Tumor-Organ-On-A-Chip Model Development Service

Inquiry

Background Tumor-on-a-chip Applications Why Choose Us? FAQs Products

Are you currently facing challenges in accurately modeling the complex cochlear environment, experiencing limitations with traditional animal models, or struggling with the high costs and time associated with inner ear drug development? Creative Biolabs' Tumor-on-a-chip Model Development Service helps you overcome these hurdles and accelerate your research through cutting-edge microfluidic technology and advanced cell culture techniques. We provide you with a physiologically relevant and highly controllable in vitro platform for studying cochlear function, disease mechanisms, and therapeutic interventions.

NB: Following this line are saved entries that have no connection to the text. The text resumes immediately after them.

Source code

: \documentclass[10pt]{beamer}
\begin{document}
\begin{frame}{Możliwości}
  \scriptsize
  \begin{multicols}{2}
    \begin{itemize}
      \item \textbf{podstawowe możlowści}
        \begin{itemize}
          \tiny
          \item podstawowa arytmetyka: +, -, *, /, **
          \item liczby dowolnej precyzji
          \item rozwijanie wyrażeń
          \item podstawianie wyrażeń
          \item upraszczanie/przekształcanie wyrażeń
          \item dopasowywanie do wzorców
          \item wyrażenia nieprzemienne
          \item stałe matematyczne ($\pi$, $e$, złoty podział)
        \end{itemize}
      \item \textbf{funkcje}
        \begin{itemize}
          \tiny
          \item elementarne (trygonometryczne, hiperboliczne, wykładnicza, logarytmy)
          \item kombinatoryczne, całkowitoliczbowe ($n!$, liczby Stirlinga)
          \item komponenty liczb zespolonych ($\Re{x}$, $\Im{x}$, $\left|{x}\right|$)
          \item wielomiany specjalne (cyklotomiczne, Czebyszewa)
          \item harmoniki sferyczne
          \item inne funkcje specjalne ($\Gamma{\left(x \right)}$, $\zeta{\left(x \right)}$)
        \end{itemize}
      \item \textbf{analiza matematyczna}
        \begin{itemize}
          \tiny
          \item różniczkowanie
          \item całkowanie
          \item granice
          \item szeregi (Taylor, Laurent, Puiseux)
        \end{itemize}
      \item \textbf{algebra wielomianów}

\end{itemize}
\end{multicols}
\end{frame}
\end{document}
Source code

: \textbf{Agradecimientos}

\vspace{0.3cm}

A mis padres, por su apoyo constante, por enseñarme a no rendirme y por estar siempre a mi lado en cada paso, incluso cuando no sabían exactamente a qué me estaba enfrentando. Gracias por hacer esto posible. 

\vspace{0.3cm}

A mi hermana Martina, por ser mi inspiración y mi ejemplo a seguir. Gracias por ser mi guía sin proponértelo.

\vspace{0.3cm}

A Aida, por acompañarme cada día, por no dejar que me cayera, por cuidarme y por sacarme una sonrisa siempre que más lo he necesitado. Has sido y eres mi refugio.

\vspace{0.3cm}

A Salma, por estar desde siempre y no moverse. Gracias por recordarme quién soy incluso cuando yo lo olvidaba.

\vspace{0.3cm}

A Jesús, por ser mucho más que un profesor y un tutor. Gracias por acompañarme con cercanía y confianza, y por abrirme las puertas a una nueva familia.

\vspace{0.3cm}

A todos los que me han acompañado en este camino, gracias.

Contact our team to get an inquiry now!

Background

Tumor diseases became the world's second-leading cause of mortality in 2018. Global data from 2020 indicates roughly 19.3 million incident cancer cases and 10 million deaths linked to oncological conditions. Extensive scientific investigations target the molecular drivers of tumor initiation, metastatic dissemination, and pathological progression. Traditional monolayer cell culture systems have prevailed in drug development research for generations, favored for low technical complexity and economic viability. These systems involve adherent cellular monolayers on non-compliant substrates, propagating within simplified nutrient conditions. While enabling basic cellular proliferation analyses, 2D configurations distort native cell morphology, cytoskeletal organization, and paracrine communication networks. Crucially, they lack the three-dimensional scaffolding essential for emulating histological complexity. This structural deficit prevents physiologically relevant extracellular matrix (ECM) engagement—known to regulate neoplastic behavior via mechanotransduction and biochemical signaling—rendering 2D platforms inadequate for replicating in vivo tumor microenvironments.

Fig 1. Schematic of the tumor microenvironment (TME). (OA Literature) Fig 1. The tumor microenvironment (TME).^1,4

Tumor-on-a-chip

The tumor-on-chip platform demonstrates distinctive capabilities in vascular network development. This system integrates three-dimensional neoplastic constructs with precision-engineered fluidic architectures, maintaining continuous nutrient delivery while modeling biological transport phenomena including vascular dynamics and molecular exchange. Fabrication typically initiates with scaffold-based methodologies for 3D tumor analogs, subsequently integrated into microfluidic platforms. Advanced manufacturing approaches like soft lithographic patterning and additive bioprinting enables histologically relevant assemblies of malignant, stromal, and endothelial components. Core techniques encompass spheroid aggregation, bioink deposition, and scaffold templating.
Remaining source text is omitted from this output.